Fenceline floras
In the midst of widespread landscape modification, nature’s impulse is frequently pushed, pulled and squeezed into some of the most unlikely places. Amongst the novel habitats generated by human activities, fenceline floras frequently grab our attention as peculiar linear remnants that exhibit resilience and abstraction.

Several years ago, I was able to spend some time plant-hunting with my friend, Graeme Atkins, on the occasion of his visit to Wellington to receive the Loder Cup. One of the places that we sought out was a compressed remnant of Wairarapa’s lowland gravel flora, in which an interesting form of the Melicytus alpinus complex engulfs the fenceline together with Coprosma rigida (shown in fruit below) and an unusual Clematis (below left) that seemed closest to a form of C. forsteri.


Straddled between the editing influences of agricultural machinery (& livestock) and road maintenance, this compressed plant community contains members of a nearby grazed kanuka woodland (shown below, looking for all the world like a still from a Miyazaki Hayao film), and presumably of other remnants that we didn’t see from our roadside vantage points.

The occurrence of Melicytus aff. alpinus in Wairarapa lowlands is significant, as this species complex is scarce in the North Island.

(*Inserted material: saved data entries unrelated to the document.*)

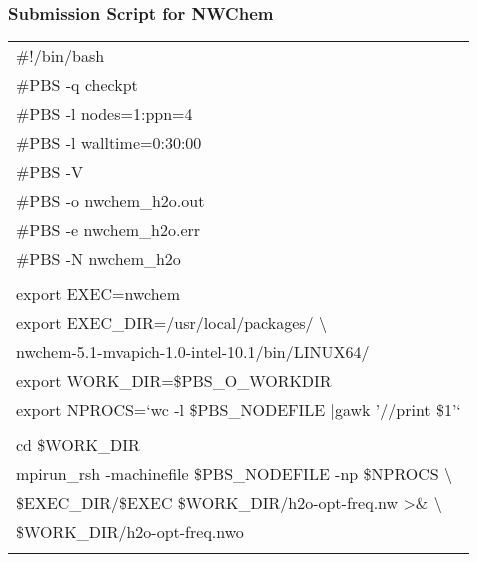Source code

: \documentclass[slidestop,mathserif,compress,xcolor=svgnames]{beamer}
\newenvironment{eblock}[0]
{
\begin{beamerboxesrounded}[upper=uppercol2,lower=lowercol2,shadow=true]}
{\end{beamerboxesrounded}}
\begin{document}
\begin{frame}
  \frametitle{\small Submission Script for NWChem}
  \vspace{-0.3cm}
  \begin{eblock}{}
    \begin{tabular}{l}
      \#!/bin/bash\\
      \#PBS -q checkpt\\
      \#PBS -l nodes=1:ppn=4\\
      \#PBS -l walltime=0:30:00\\
      \#PBS -V\\
      \#PBS -o nwchem\_h2o.out\\
      \#PBS -e nwchem\_h2o.err\\
      \#PBS -N nwchem\_h2o \\
      \\
      export EXEC=nwchem\\
      export EXEC\_DIR=/usr/local/packages/ \textbackslash \\
	\quad nwchem-5.1-mvapich-1.0-intel-10.1/bin/LINUX64/\\
      export WORK\_DIR=\$PBS\_O\_WORKDIR\\
      export NPROCS=`wc -l \$PBS\_NODEFILE |gawk '//{print \$1}'` \\
      \\
      cd \$WORK\_DIR\\
      mpirun\_rsh -machinefile \$PBS\_NODEFILE -np \$NPROCS \textbackslash \\
	\quad \$EXEC\_DIR/\$EXEC \$WORK\_DIR/h2o-opt-freq.nw >\& \textbackslash \\
	\quad \$WORK\_DIR/h2o-opt-freq.nwo\\
      \\
    \end{tabular}
  \end{eblock}
\end{frame}
\end{document}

Furthermore, gravel floras such as this are enigmatic, frequently-assailed ecosystems with distinctive forms and species – including the critically-endangered Canterbury Plains endemic, Olearia adenocarpa.
In conservation terms, remnants like this linear shrubland assist with imagining the kinds of life that once inhabited these seasonally dry riverine plains – and which may once again be helped to take their place within the landscapes that have driven their evolution.